Le rocce di scarto delle cave di marmo sardo per combattere la pesca a strascico e salvare il mare. I giornalisti di National Geographic sono in questi giorni a Orosei con i ricercatori del “Dipartimento di Ingegneria Civile, Ambiente e Architettura” per documentare il progetto “Poseidone”, frutto della collaborazione tra la Fondazione MEDSEA e il DICAAR dell’Università di Cagliari, ideato da Alessio Satta, con la responsabilità scientifica di Mauro Coni.
Il progetto ha come obiettivo quello di difendere il mare dalla pesca a strascico illegale, in aree protette e sensibili, che sta distruggendo la Poseidonia e i fondali marini. Poseidone è l’evoluzione del progetto Saturn già sviluppato da Medsea, con Flag Pescando Sardegna Centro Occidentale, Amp Sinis e Argea, grazie al quale una sessantina di dissuasori in calcestruzzo con ganci in acciaio sono stati posizionati al largo della costa del Sinis, a 35 metri circa di profondità.
Dalla collaborazione tra Medsea e il Dicaar una nuova idea: impiegare non più semplici blocchi squadrati in calcestruzzo ma le rocce di scarto delle cave del marmo. Queste vengono dotate di snelli arpioni flessibili, studiati strutturalmente per bloccare le reti e rilasciare in modo controllato i cavi dei natanti.
Grazie alla disponibilità di Sardegna Marmi, che supporta il progetto fornendo materiali e logistica, la cava si è trasformata per una giornata nel set delle riprese. Queste strutture ecosostenibili utilizzano i residui della coltivazione del marmo della Sardegna, proteggendo la Poseidonia, rispettando il paesaggio subacqueo e fornendo un ottimo supporto agli organismi marini che ne colonizzano gli interstizi e le cavità, rifugio di molte specie. I vantaggi sono legati anche alla litologia, originaria del mare e al contesto paesaggistico che nel golfo di Orosei presenta tanti macigni e blocchi calcarei in mare, derivanti del disfacimento delle falesie.

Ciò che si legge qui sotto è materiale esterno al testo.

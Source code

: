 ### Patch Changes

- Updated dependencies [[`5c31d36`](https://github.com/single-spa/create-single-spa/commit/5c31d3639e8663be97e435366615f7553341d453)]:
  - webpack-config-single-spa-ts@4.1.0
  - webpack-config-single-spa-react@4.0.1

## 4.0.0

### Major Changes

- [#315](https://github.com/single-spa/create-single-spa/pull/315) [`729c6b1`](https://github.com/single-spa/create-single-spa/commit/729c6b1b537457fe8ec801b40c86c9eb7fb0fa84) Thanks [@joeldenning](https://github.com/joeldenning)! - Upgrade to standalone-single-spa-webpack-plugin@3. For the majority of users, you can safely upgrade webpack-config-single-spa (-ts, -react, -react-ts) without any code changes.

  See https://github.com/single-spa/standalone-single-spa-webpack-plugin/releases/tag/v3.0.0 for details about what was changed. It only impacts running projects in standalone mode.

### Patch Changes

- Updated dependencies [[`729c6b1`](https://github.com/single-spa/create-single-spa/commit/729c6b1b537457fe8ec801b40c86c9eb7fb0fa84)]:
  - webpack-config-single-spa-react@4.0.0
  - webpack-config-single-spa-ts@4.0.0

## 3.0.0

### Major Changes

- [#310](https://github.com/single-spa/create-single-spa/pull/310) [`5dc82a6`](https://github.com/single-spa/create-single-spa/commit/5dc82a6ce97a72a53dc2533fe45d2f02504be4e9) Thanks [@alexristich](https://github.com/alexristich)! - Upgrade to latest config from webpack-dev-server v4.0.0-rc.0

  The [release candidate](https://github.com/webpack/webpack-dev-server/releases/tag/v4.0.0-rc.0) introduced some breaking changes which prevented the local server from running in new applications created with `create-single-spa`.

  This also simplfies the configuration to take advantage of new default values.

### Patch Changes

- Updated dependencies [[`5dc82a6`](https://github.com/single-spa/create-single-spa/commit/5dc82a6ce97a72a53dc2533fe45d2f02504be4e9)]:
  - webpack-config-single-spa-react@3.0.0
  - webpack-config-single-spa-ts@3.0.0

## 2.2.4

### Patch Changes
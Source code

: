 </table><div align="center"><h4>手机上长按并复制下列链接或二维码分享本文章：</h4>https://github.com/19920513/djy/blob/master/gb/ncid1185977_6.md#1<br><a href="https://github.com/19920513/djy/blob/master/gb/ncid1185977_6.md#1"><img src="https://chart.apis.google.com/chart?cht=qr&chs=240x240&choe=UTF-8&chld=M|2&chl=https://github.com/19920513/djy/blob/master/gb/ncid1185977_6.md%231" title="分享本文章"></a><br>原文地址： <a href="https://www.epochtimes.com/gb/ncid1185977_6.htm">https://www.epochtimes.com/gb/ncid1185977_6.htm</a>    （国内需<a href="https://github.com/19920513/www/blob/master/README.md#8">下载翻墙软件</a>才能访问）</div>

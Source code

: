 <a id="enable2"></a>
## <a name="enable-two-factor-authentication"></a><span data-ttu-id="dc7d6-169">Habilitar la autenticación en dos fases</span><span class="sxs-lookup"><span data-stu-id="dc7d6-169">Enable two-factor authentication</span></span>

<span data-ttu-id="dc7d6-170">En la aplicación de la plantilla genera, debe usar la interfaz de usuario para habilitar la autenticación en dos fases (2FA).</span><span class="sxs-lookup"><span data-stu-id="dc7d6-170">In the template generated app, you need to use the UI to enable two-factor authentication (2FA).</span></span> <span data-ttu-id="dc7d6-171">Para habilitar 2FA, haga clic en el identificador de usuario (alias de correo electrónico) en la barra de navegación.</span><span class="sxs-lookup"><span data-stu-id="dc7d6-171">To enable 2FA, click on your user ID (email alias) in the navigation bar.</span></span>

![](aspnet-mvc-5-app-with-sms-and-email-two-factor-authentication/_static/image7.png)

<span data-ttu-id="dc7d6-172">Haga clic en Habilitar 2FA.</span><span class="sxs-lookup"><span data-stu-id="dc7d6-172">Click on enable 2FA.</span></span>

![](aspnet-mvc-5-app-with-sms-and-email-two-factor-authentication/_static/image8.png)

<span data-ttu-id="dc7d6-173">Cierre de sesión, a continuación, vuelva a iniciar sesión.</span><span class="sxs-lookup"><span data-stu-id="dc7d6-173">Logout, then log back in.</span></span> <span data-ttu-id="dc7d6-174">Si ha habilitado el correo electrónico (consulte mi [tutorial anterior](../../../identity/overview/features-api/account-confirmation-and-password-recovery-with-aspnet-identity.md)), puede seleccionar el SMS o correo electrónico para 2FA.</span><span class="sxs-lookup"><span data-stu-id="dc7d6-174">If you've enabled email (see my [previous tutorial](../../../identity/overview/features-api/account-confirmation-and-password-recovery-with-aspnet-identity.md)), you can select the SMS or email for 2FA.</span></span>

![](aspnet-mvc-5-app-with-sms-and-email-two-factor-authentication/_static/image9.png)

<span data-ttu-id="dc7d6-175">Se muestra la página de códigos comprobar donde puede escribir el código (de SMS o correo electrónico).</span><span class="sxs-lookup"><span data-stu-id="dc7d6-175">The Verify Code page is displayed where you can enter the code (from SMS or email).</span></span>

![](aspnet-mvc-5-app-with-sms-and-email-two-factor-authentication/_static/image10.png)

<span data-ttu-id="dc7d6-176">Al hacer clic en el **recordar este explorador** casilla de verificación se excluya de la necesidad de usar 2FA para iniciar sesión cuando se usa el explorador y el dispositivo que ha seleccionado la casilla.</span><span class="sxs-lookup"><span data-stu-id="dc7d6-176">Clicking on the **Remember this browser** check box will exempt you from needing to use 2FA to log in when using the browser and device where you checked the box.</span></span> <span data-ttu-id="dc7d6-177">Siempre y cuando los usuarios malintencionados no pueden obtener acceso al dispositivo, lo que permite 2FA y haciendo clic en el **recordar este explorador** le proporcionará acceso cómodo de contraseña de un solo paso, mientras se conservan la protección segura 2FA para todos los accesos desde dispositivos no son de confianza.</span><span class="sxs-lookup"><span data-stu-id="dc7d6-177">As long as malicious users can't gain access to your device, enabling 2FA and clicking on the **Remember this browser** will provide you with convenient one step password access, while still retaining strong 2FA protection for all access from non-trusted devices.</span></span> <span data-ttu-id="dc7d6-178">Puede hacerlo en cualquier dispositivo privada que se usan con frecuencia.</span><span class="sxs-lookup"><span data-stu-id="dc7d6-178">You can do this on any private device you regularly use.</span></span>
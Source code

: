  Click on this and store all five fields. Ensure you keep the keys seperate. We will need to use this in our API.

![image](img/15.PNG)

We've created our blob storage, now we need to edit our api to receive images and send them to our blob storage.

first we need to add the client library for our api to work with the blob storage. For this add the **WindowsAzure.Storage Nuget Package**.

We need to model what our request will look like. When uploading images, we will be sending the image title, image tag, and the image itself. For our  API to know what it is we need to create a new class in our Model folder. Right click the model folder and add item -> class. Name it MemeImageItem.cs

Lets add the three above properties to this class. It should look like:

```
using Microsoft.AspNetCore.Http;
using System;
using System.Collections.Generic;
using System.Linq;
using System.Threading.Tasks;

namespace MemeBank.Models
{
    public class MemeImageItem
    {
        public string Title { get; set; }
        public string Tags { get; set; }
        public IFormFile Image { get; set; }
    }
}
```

I danni della pesca a strascico. Le reti a strascico asportano e distruggono qualunque cosa incontrino sul fondale, pesci, invertebrati, coralli, alghe, posidonia, appiattiscono e rastrellano i fondali, eliminando rifugi per la fauna marina e lasciando un ambiente devastato dove le comunità biotiche originarie si potranno reimpiantare solo dopo molto tempo.
Strutture antistrascico tradizionali. Il contrasto alla pesca a strascico illegale (<3 miglia, < 50 m profondità) fa uso di moduli artificiali per contrastare imbarcazioni sempre più potenti e sofisticate. Essi consentono il naturale ripristino dell’habitat marino e limitano il conflitto tra gli operatori della piccola pesca e quelli della pesca a strascico, distanziando le loro aree di pesca.
Le tipologie di antistrascico sono varie: carcasse di treni e auto, blocchi di cemento barriere stradali new jersey, etc; queste riducono il fenomeno, ma trascurano la sicurezza della navigazione, con seri danni ai natanti e rischi di affondamento.
Pur raggiungendo tali obiettivi, i dissuasori tradizionali hanno alcuni importanti svantaggi:
– impiegano materiali non naturali e fuori contesto – hanno un costo energetico ed emissivo di produzione non trascurabile – alterano il paesaggio marino subacqueo naturale – i moderni ecoscandagli riescono a identificarli.
Ulteriori sviluppi. Purtroppo, l’evoluzione dei sistemi sonar e la grande sensibilità degli ecoscandagli, rende i dispositivi antistrascico visibili alle barche che fanno la pesca a strascico. Sono pertanto allo studio arpioni più piccoli realizzati con materiali che limitano il rilevamento.
Strutture antistrascico da sfridi del granito e calcare della Sardegna. Tali criticità sono superate con l’impiego di blocchi informi di scarto dell’attività estrattiva del marmo e del granito della Sardegna. La millenaria attività di cava ha prodotto una imponente quantità di
scarti: oltre 100 milioni m3 di ottimi materiali da costruzione naturali e già cavati giacciono inutilizzati. Materiali non alieni, appartenenti al contesto, avrebbero un riuso in aree sensibili per la protezione dell’ambiente. A Orosei per ogni m3 di marmo cavato vengono prodotti 3 m3 di rocce di scarto, depositate in un cumulo in oltre 3.5 milioni di m3 che occupa un’area di 16 ha, e un’altezza che sovrasta la campagna di 20 m, con un impatto paesaggistico rilevante.